**TASK MATERIAL:**
------------------------------------

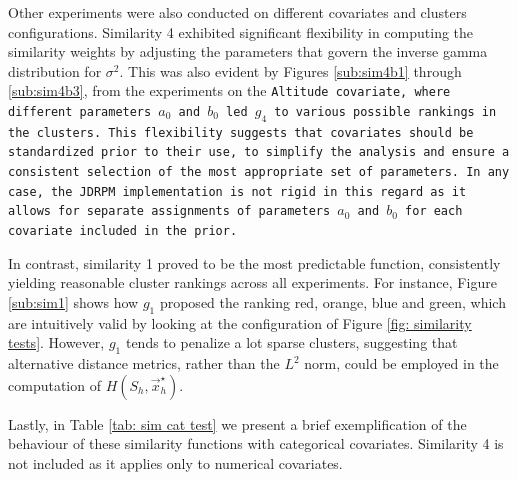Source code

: \documentclass[12pt,	%
	a4paper,		%
	twoside,		%
	openright,		%
	titlepage,%
	]{book}
\theoremstyle{definition}
\begin{document}
Other experiments were also conducted on different covariates and clusters configurations. Similarity 4 exhibited significant flexibility in computing the similarity weights by adjusting the parameters that govern the inverse gamma distribution for $\sigma^2$. This was also evident by Figures \ref{sub:sim4b1} through \ref{sub:sim4b3}, from the experiments on the \tt{Altitude} covariate, where different parameters $a_0$ and $b_0$ led $g_4$ to various possible rankings in the clusters. This flexibility suggests that covariates should be standardized prior to their use, to simplify the analysis and ensure a consistent selection of the most appropriate set of parameters. In any case, the JDRPM implementation is not rigid in this regard as it allows for separate assignments of parameters $a_0$ and $b_0$ for each covariate included in the prior. 

In contrast, similarity 1 proved to be the most predictable function, consistently yielding reasonable cluster rankings across all experiments. For instance, Figure \ref{sub:sim1} shows how $g_1$ proposed the ranking red, orange, blue and green, which are intuitively valid by looking at the configuration of Figure \ref{fig: similarity tests}. However, $g_1$ tends to penalize a lot sparse clusters, suggesting that alternative distance metrics, rather than the $L^2$ norm, could be employed in the computation of $H(S_h,\vec{x}_h^\star)$.

Lastly, in Table \ref{tab: sim cat test} we present a brief exemplification of the behaviour of these similarity functions with categorical covariates. Similarity 4 is not included as it applies only to numerical covariates. 
\end{document}
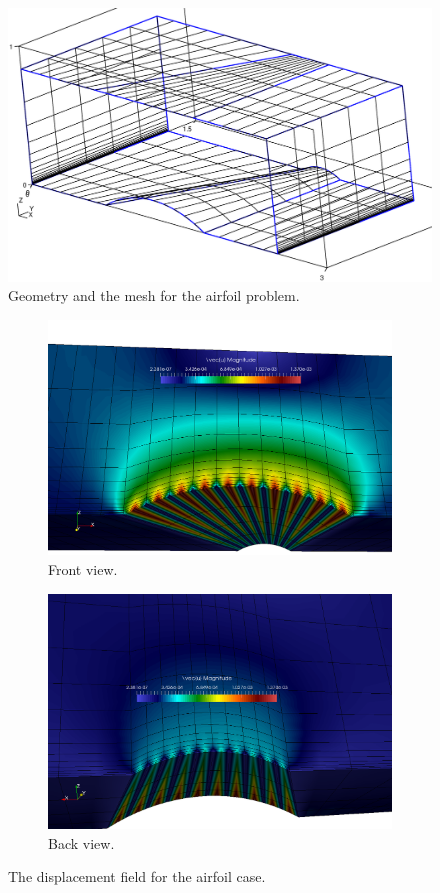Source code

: \documentclass[letter,12pt]{article}
\begin{document}

\begin{figure}
  \centering
  \includegraphics[width=.8\linewidth,center]{bump-mesh.eps}
  \caption{Geometry and the mesh for the airfoil problem.}
  \label{fig:bump-mesh}
\end{figure}

\begin{figure}
  \begin{subfigure}{0.9\textwidth}
  \includegraphics[width=.9\linewidth, center]{bump-front-3d.png}
  \caption{Front view.}
  \end{subfigure}
  \begin{subfigure}{0.9\textwidth}
  \includegraphics[width=.9\linewidth, center]{bump-back-3d.png}
  \caption{Back view.}
  \end{subfigure}
  \caption{The displacement field for the airfoil case. }
  \label{fig:bump-u}
\end{figure}
\end{document}
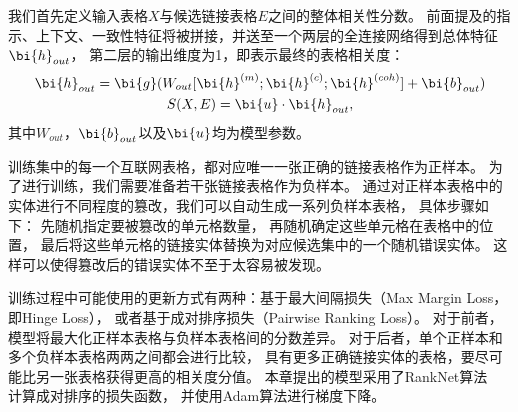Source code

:我们首先定义输入表格$X$与候选链接表格$E$之间的整体相关性分数。
前面提及的指示、上下文、一致性特征将被拼接，并送至一个两层的全连接网络得到总体特征$\bi{h}_{out}$，
第二层的输出维度为1，即表示最终的表格相关度：
\begin{equation}
  \label{eqn:score}
  \begin{gathered}
    \bi{h}_{out}  = \bi{g}(W_{out}[\bi{h}^{(m)}; \bi{h}^{(c)}; \bi{h}^{(coh)}] + \bi{b}_{out}) \\
    S(X, E)         = \bi{u} \cdot \bi{h}_{out},
  \end{gathered}
\end{equation}
\noindent
其中$W_{out}$，$\bi{b}_{out}$以及$\bi{u}$均为模型参数。

训练集中的每一个互联网表格，都对应唯一一张正确的链接表格作为正样本。
为了进行训练，我们需要准备若干张链接表格作为负样本。
通过对正样本表格中的实体进行不同程度的篡改，我们可以自动生成一系列负样本表格，
具体步骤如下：
先随机指定要被篡改的单元格数量，
再随机确定这些单元格在表格中的位置，
最后将这些单元格的链接实体替换为对应候选集中的一个随机错误实体。
这样可以使得篡改后的错误实体不至于太容易被发现。

训练过程中可能使用的更新方式有两种：基于最大间隔损失（Max Margin Loss，即Hinge Loss），
或者基于成对排序损失（Pairwise Ranking Loss）。
对于前者，模型将最大化正样本表格与负样本表格间的分数差异。
对于后者，单个正样本和多个负样本表格两两之间都会进行比较，
具有更多正确链接实体的表格，要尽可能比另一张表格获得更高的相关度分值。
本章提出的模型采用了RankNet算法~\cite{burges2010ranknet}
计算成对排序的损失函数，
并使用Adam算法\cite{kingma2014adam}进行梯度下降。

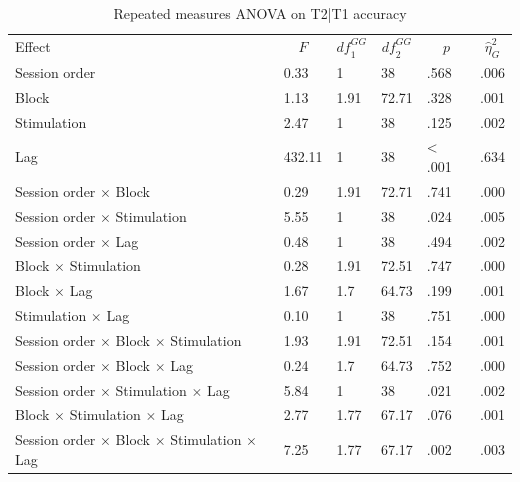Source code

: \documentclass[11pt,english,]{memoir}
\makeatletter
\newcommand\LastLTentrywidth{1em}
\newlength\longtablewidth
\newcommand{\getlongtablewidth}{\begingroup \ifcsname LT@\roman{LT@tables}\endcsname \global\longtablewidth=0pt \renewcommand{\LT@entry}[2]{\global\advance\longtablewidth by ##2\relax\gdef\LastLTentrywidth{##2}}\@nameuse{LT@\roman{LT@tables}} \fi \endgroup}
\makeatother
\begin{document}
\begin{center}
\begin{ThreePartTable}
\small{
\begin{longtable}{llllll}\noalign{\getlongtablewidth\global\LTcapwidth=\longtablewidth}
\caption{\label{tab:tab-anova-T2}Repeated measures ANOVA on T2|T1 accuracy}\\
\toprule
Effect & \multicolumn{1}{c}{$F$} & \multicolumn{1}{c}{$\mathit{df}_1^{GG}$} & \multicolumn{1}{c}{$\mathit{df}_2^{GG}$} & \multicolumn{1}{c}{$p$} & \multicolumn{1}{c}{$\hat{\eta}^2_G$}\\
\midrule
Session order & 0.33 & 1 & 38 & .568 & .006\\
Block & 1.13 & 1.91 & 72.71 & .328 & .001\\
Stimulation & 2.47 & 1 & 38 & .125 & .002\\
Lag & 432.11 & 1 & 38 & < .001 & .634\\
Session order $\times$ Block & 0.29 & 1.91 & 72.71 & .741 & .000\\
Session order $\times$ Stimulation & 5.55 & 1 & 38 & .024 & .005\\
Session order $\times$ Lag & 0.48 & 1 & 38 & .494 & .002\\
Block $\times$ Stimulation & 0.28 & 1.91 & 72.51 & .747 & .000\\
Block $\times$ Lag & 1.67 & 1.7 & 64.73 & .199 & .001\\
Stimulation $\times$ Lag & 0.10 & 1 & 38 & .751 & .000\\
Session order $\times$ Block $\times$ Stimulation & 1.93 & 1.91 & 72.51 & .154 & .001\\
Session order $\times$ Block $\times$ Lag & 0.24 & 1.7 & 64.73 & .752 & .000\\
Session order $\times$ Stimulation $\times$ Lag & 5.84 & 1 & 38 & .021 & .002\\
Block $\times$ Stimulation $\times$ Lag & 2.77 & 1.77 & 67.17 & .076 & .001\\
Session order $\times$ Block $\times$ Stimulation $\times$ Lag & 7.25 & 1.77 & 67.17 & .002 & .003\\
\bottomrule
\end{longtable}
}
\end{ThreePartTable}
\end{center}

\endgroup

\begingroup
\setlength{\LTleft}{-20cm plus -1fill}
\setlength{\LTright}{\LTleft}
\end{document}
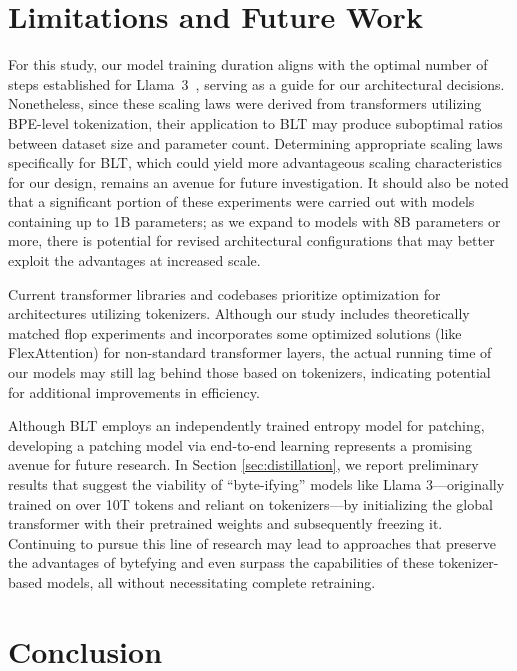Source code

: \section{Limitations and Future Work}

For this study, our model training duration aligns with the optimal number of steps established for Llama~3~\citep{dubey2024llama}, serving as a guide for our architectural decisions. Nonetheless, since these scaling laws were derived from transformers utilizing BPE-level tokenization, their application to {\textsc BLT} may produce suboptimal ratios between dataset size and parameter count. Determining appropriate scaling laws specifically for {\textsc BLT}, which could yield more advantageous scaling characteristics for our design, remains an avenue for future investigation. It should also be noted that a significant portion of these experiments were carried out with models containing up to 1B parameters; as we expand to models with 8B parameters or more, there is potential for revised architectural configurations that may better exploit the advantages at increased scale.

Current transformer libraries and codebases prioritize optimization for architectures utilizing tokenizers. Although our study includes theoretically matched flop experiments and incorporates some optimized solutions (like FlexAttention) for non-standard transformer layers, the actual running time of our models may still lag behind those based on tokenizers, indicating potential for additional improvements in efficiency.

Although {\textsc BLT} employs an independently trained entropy model for patching, developing a patching model via end-to-end learning represents a promising avenue for future research. In Section \ref{sec:distillation}, we report preliminary results that suggest the viability of ``byte-ifying'' models like Llama 3—originally trained on over 10T tokens and reliant on tokenizers—by initializing the global transformer with their pretrained weights and subsequently freezing it. Continuing to pursue this line of research may lead to approaches that preserve the advantages of bytefying and even surpass the capabilities of these tokenizer-based models, all without necessitating complete retraining.

\section{Conclusion}
\label{section:conclusion}

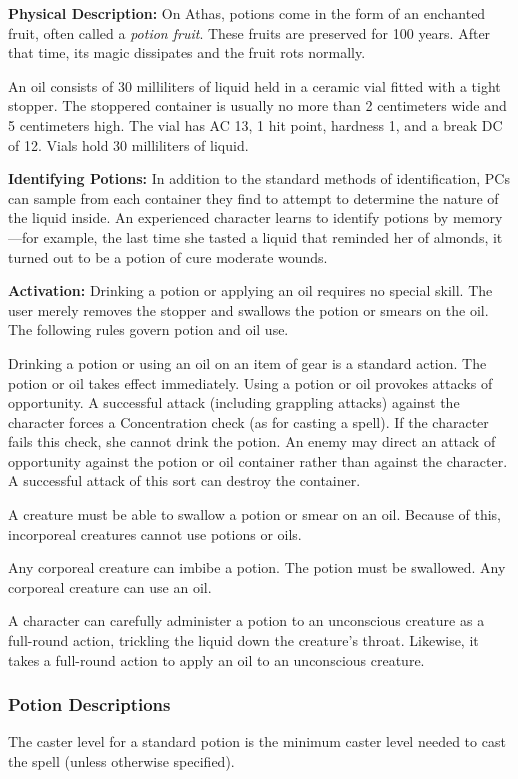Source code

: \textbf{Physical Description:} On Athas, potions come in the form of an enchanted fruit, often called a \emph{potion fruit}. These fruits are preserved for 100 years. After that time, its magic dissipates and the fruit rots normally.

An oil consists of 30 milliliters of liquid held in a ceramic vial fitted with a tight stopper. The stoppered container is usually no more than 2 centimeters wide and 5 centimeters high. The vial has AC 13, 1 hit point, hardness 1, and a break DC of 12. Vials hold 30 milliliters of liquid.

\textbf{Identifying Potions:} In addition to the standard methods of identification, PCs can sample from each container they find to attempt to determine the nature of the liquid inside. An experienced character learns to identify potions by memory---for example, the last time she tasted a liquid that reminded her of almonds, it turned out to be a potion of cure moderate wounds.

\textbf{Activation:} Drinking a potion or applying an oil requires no special skill. The user merely removes the stopper and swallows the potion or smears on the oil. The following rules govern potion and oil use.

Drinking a potion or using an oil on an item of gear is a standard action. The potion or oil takes effect immediately. Using a potion or oil provokes attacks of opportunity. A successful attack (including grappling attacks) against the character forces a Concentration check (as for casting a spell). If the character fails this check, she cannot drink the potion. An enemy may direct an attack of opportunity against the potion or oil container rather than against the character. A successful attack of this sort can destroy the container.

A creature must be able to swallow a potion or smear on an oil. Because of this, incorporeal creatures cannot use potions or oils.

Any corporeal creature can imbibe a potion. The potion must be swallowed. Any corporeal creature can use an oil.

A character can carefully administer a potion to an unconscious creature as a full-round action, trickling the liquid down the creature's throat. Likewise, it takes a full-round action to apply an oil to an unconscious creature.

\subsubsection{Potion Descriptions}
The caster level for a standard potion is the minimum caster level needed to cast the spell (unless otherwise specified).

------------------------------------

**TASK ITEM:**
Count the lines in the records above that contain the word "includegraphics", and report only that number.

**SOLUTION TO THIS EXERCISE:**
3